Return all the data exactly, keeping the pictures out.
※ ※ ※
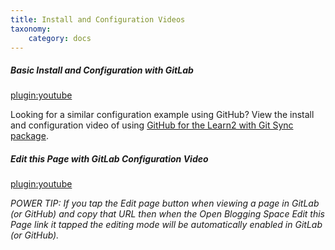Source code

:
 ```yaml
---
title: Install and Configuration Videos
taxonomy:
    category: docs
---
```


##### Basic Install and Configuration with GitLab
[plugin:youtube](https://www.youtube.com/watch?v=eQMtMCecXIg)

Looking for a similar configuration example using GitHub? View the install and configuration video of using [GitHub for the Learn2 with Git Sync package](/learn2withgitsync/install-configure-video).

##### Edit this Page with GitLab Configuration Video  
[plugin:youtube](https://www.youtube.com/watch?v=xMGud9Ayljc)

_POWER TIP: If you tap the *Edit* page button when viewing a page in GitLab (or GitHub) and copy that URL then when the Open Blogging Space *Edit this Page* link it tapped the editing mode will be automatically enabled in GitLab (or GitHub)._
※ ※ ※
TASK SOLUTION
Source code

:
 ```yaml
---
title: Install and Configuration Videos
taxonomy:
    category: docs
---
```


##### Basic Install and Configuration with GitLab
[plugin:youtube](https://www.youtube.com/watch?v=eQMtMCecXIg)

Looking for a similar configuration example using GitHub? View the install and configuration video of using [GitHub for the Learn2 with Git Sync package](/learn2withgitsync/install-configure-video).

##### Edit this Page with GitLab Configuration Video  
[plugin:youtube](https://www.youtube.com/watch?v=xMGud9Ayljc)

_POWER TIP: If you tap the *Edit* page button when viewing a page in GitLab (or GitHub) and copy that URL then when the Open Blogging Space *Edit this Page* link it tapped the editing mode will be automatically enabled in GitLab (or GitHub)._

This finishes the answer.